++++ Records

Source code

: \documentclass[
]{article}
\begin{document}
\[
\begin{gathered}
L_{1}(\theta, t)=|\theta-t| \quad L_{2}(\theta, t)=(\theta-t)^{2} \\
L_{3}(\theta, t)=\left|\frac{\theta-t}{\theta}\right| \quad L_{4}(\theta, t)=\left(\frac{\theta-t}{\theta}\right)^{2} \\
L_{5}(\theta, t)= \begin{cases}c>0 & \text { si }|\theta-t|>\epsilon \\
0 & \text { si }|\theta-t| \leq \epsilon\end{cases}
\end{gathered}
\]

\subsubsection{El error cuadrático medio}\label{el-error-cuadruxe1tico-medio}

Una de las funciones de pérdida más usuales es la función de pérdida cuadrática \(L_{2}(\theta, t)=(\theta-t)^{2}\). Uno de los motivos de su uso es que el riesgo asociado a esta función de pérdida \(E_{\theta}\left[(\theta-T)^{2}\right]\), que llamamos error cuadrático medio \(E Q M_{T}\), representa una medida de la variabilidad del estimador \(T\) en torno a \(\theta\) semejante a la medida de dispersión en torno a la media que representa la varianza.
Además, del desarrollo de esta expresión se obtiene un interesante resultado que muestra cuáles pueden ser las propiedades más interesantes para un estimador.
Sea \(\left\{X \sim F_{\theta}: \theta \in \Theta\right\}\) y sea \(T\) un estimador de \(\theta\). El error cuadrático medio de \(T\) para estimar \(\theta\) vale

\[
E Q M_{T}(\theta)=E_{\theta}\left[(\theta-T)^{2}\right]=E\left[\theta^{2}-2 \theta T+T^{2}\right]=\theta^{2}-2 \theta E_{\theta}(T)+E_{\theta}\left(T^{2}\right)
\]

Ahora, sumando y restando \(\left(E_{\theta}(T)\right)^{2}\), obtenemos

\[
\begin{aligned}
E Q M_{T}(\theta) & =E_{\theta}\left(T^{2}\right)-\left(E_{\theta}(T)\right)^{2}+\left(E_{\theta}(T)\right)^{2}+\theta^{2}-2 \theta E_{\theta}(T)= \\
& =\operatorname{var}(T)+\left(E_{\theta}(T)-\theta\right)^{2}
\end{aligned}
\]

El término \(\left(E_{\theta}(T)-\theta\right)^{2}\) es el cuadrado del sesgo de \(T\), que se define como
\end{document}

++++++++
++++ Records

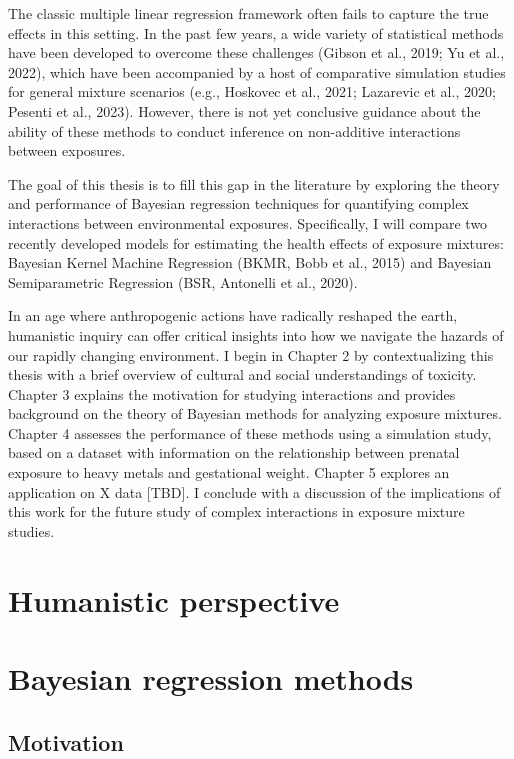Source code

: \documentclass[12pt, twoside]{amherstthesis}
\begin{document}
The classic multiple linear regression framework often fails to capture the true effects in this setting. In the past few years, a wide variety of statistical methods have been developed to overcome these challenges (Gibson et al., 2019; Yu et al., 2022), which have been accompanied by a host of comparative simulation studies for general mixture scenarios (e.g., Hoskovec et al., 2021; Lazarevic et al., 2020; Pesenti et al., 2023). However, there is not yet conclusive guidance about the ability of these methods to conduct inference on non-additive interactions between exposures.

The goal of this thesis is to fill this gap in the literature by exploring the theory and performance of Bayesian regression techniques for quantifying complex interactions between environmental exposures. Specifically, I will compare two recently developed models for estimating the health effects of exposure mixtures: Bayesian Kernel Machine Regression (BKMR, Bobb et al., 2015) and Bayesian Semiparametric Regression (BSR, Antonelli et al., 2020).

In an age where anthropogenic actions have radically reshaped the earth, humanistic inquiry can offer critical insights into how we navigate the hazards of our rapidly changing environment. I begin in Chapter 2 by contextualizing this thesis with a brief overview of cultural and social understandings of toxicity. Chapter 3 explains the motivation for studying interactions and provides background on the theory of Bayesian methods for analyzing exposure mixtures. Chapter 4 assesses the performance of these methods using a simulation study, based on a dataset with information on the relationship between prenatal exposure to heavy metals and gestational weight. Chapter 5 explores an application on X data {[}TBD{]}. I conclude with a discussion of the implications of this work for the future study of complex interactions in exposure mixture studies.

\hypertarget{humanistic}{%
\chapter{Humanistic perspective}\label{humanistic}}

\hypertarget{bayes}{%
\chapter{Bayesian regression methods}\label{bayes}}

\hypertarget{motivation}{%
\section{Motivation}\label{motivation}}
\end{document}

++++++++
++++ Records

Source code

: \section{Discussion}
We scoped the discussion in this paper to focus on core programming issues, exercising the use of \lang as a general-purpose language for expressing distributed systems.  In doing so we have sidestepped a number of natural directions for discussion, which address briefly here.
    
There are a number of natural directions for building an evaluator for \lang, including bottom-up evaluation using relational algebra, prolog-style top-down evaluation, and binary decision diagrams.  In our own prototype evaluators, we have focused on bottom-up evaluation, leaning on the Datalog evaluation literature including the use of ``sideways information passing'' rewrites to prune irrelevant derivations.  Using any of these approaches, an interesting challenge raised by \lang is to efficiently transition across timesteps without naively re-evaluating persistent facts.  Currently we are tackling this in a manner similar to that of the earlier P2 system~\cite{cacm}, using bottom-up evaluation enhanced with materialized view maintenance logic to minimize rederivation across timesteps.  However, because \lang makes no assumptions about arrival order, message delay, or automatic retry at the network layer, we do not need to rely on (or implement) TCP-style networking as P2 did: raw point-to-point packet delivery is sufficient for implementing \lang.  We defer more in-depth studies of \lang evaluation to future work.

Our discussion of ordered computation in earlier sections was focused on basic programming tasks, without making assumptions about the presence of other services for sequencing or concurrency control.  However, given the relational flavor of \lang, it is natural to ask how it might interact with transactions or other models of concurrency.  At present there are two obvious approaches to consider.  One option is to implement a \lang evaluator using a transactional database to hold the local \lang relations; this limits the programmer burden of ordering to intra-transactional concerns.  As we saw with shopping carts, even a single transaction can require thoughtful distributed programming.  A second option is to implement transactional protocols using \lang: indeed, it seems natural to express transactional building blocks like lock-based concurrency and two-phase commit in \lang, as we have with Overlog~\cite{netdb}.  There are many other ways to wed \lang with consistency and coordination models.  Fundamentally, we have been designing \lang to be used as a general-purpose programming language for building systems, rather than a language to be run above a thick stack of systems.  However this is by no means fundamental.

++++++++

- Action item
Where a line of the entries contains the word "documentclass", copy that line.

- Answer to the problem
: \documentclass[
: \documentclass[12pt, twoside]{amherstthesis}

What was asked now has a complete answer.